━━ Available data ━━

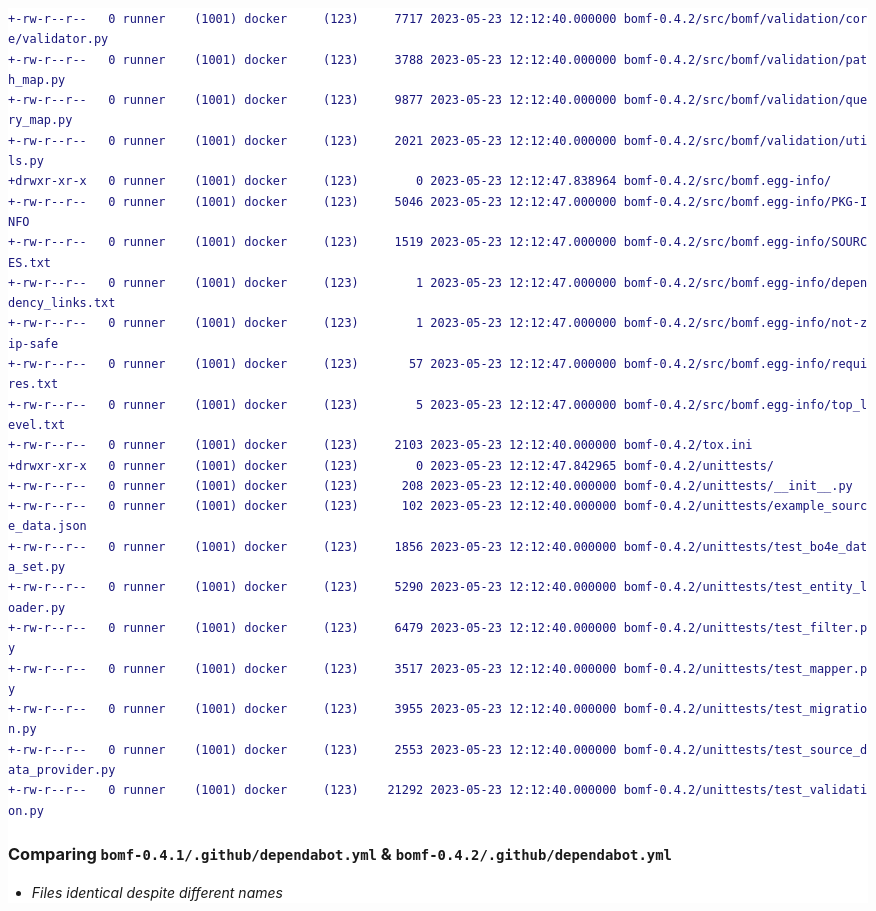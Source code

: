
 ```diff
+-rw-r--r--   0 runner    (1001) docker     (123)     7717 2023-05-23 12:12:40.000000 bomf-0.4.2/src/bomf/validation/core/validator.py
+-rw-r--r--   0 runner    (1001) docker     (123)     3788 2023-05-23 12:12:40.000000 bomf-0.4.2/src/bomf/validation/path_map.py
+-rw-r--r--   0 runner    (1001) docker     (123)     9877 2023-05-23 12:12:40.000000 bomf-0.4.2/src/bomf/validation/query_map.py
+-rw-r--r--   0 runner    (1001) docker     (123)     2021 2023-05-23 12:12:40.000000 bomf-0.4.2/src/bomf/validation/utils.py
+drwxr-xr-x   0 runner    (1001) docker     (123)        0 2023-05-23 12:12:47.838964 bomf-0.4.2/src/bomf.egg-info/
+-rw-r--r--   0 runner    (1001) docker     (123)     5046 2023-05-23 12:12:47.000000 bomf-0.4.2/src/bomf.egg-info/PKG-INFO
+-rw-r--r--   0 runner    (1001) docker     (123)     1519 2023-05-23 12:12:47.000000 bomf-0.4.2/src/bomf.egg-info/SOURCES.txt
+-rw-r--r--   0 runner    (1001) docker     (123)        1 2023-05-23 12:12:47.000000 bomf-0.4.2/src/bomf.egg-info/dependency_links.txt
+-rw-r--r--   0 runner    (1001) docker     (123)        1 2023-05-23 12:12:47.000000 bomf-0.4.2/src/bomf.egg-info/not-zip-safe
+-rw-r--r--   0 runner    (1001) docker     (123)       57 2023-05-23 12:12:47.000000 bomf-0.4.2/src/bomf.egg-info/requires.txt
+-rw-r--r--   0 runner    (1001) docker     (123)        5 2023-05-23 12:12:47.000000 bomf-0.4.2/src/bomf.egg-info/top_level.txt
+-rw-r--r--   0 runner    (1001) docker     (123)     2103 2023-05-23 12:12:40.000000 bomf-0.4.2/tox.ini
+drwxr-xr-x   0 runner    (1001) docker     (123)        0 2023-05-23 12:12:47.842965 bomf-0.4.2/unittests/
+-rw-r--r--   0 runner    (1001) docker     (123)      208 2023-05-23 12:12:40.000000 bomf-0.4.2/unittests/__init__.py
+-rw-r--r--   0 runner    (1001) docker     (123)      102 2023-05-23 12:12:40.000000 bomf-0.4.2/unittests/example_source_data.json
+-rw-r--r--   0 runner    (1001) docker     (123)     1856 2023-05-23 12:12:40.000000 bomf-0.4.2/unittests/test_bo4e_data_set.py
+-rw-r--r--   0 runner    (1001) docker     (123)     5290 2023-05-23 12:12:40.000000 bomf-0.4.2/unittests/test_entity_loader.py
+-rw-r--r--   0 runner    (1001) docker     (123)     6479 2023-05-23 12:12:40.000000 bomf-0.4.2/unittests/test_filter.py
+-rw-r--r--   0 runner    (1001) docker     (123)     3517 2023-05-23 12:12:40.000000 bomf-0.4.2/unittests/test_mapper.py
+-rw-r--r--   0 runner    (1001) docker     (123)     3955 2023-05-23 12:12:40.000000 bomf-0.4.2/unittests/test_migration.py
+-rw-r--r--   0 runner    (1001) docker     (123)     2553 2023-05-23 12:12:40.000000 bomf-0.4.2/unittests/test_source_data_provider.py
+-rw-r--r--   0 runner    (1001) docker     (123)    21292 2023-05-23 12:12:40.000000 bomf-0.4.2/unittests/test_validation.py
```

### Comparing `bomf-0.4.1/.github/dependabot.yml` & `bomf-0.4.2/.github/dependabot.yml`

 * *Files identical despite different names*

━━━

** Exercise directions **
Provide the count of lines in the data above containing "drwxr", and nothing further.

** Result below **
2